• In the case where you cannot post, you just need to be as precise as possible with your description and hope people understand.

    MM I would agree with this and, from 20 years of answering people's reporting questions, 8 or so of them RDL-specific, I would like to add the two following points:

    1. A lot of the problems that people ask about RDLs are solved *in the act* of recreating the problem with generic data and a simplified design. Either the problem disappears and they can figure it out by adding in one layer of complexity at a time, or they just see their own problem more clearly when they do this. So it is always a good idea to insist on it; I used to have a list of requirements pointing this out on my blog somewhere.

    This point isn't really limited to RDLs and I'm sure people have made it all over technical forums.

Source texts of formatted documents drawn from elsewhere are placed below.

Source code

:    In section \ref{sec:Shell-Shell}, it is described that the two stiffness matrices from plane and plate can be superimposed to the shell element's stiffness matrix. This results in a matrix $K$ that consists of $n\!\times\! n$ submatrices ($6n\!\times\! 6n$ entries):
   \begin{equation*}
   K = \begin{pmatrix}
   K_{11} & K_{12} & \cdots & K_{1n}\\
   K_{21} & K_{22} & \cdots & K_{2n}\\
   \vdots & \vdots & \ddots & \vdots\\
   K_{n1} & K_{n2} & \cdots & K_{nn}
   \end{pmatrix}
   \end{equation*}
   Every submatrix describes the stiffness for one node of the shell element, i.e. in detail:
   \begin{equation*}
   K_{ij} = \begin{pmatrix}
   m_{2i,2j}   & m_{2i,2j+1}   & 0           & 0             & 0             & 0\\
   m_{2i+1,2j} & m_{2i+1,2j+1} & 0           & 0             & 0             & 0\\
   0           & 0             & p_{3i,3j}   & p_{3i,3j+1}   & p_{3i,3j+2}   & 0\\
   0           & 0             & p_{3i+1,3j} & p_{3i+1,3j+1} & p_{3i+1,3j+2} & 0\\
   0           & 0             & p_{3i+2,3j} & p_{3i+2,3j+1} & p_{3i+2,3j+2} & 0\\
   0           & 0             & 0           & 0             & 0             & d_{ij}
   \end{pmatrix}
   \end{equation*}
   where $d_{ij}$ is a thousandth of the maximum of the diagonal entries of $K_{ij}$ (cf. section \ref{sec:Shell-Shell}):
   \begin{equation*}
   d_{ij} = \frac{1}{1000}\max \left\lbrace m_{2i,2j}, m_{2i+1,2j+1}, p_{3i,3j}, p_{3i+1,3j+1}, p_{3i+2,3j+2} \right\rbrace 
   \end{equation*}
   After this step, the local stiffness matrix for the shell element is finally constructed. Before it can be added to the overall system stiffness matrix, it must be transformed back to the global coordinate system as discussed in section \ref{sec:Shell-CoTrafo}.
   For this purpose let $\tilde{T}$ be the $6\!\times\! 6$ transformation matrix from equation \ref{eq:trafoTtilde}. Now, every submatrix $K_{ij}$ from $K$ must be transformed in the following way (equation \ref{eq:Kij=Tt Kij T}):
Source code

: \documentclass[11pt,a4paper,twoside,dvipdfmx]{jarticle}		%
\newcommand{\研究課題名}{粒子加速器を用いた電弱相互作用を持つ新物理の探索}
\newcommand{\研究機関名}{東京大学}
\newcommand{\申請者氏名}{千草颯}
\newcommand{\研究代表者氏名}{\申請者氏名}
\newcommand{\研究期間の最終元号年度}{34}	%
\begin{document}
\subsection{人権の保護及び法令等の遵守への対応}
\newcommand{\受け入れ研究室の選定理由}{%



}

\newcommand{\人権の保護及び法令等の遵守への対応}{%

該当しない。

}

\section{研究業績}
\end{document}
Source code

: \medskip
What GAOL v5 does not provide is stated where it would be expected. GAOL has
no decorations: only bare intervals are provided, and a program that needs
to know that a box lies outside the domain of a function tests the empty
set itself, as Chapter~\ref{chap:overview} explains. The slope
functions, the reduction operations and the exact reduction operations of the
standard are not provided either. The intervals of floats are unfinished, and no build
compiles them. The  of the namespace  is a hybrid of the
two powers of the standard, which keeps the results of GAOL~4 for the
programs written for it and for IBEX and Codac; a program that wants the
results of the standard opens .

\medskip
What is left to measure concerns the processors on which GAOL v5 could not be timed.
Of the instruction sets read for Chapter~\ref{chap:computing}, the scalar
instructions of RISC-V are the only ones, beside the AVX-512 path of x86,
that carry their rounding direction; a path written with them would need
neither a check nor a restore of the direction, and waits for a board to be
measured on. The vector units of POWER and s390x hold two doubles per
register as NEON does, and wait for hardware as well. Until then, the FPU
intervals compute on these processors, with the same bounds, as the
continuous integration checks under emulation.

But there is something about RDL design and also DTSX design -- the layers of design using different technologies and the different places you can implement any particular type of functionality -- that seems to especially require this reminder:

    * You must provide simplified steps to repro

    * when you do it, you aren't just making it easy for somebody else to resolve your problem. You are making it easy for *you* to find, articulate, and even resolve, your own problem.

    2. it is extremely easy to provide generic data in an RDL without going to the effort of creating an embedded XML data set, as follows:

    *- change the data source to look at localhost rather than your server info, and request that the recipient make the very simple required change to this source info, if this most-like-case doesn't work in his/her development environment for some reason

    *- if the SELECT statement was previously embedded in the RDL:

    *-- change the expressions in the existing columns list to be quoted or constants - I like to quote the existing expressions rather than just putting in any constant is that this retains a flavor of what was intended in the original.

    *-- change the source table information to look at master.dbo.spt_values or something equally innocuous

    *- if the SQL pointed at a view or a stored procedure, or if you don't like the idea of quoted expressions as your actual data result, just switch out the SQL for a couple of UNION'd SELECT statements. I don't even think you have to put in a FROM clause.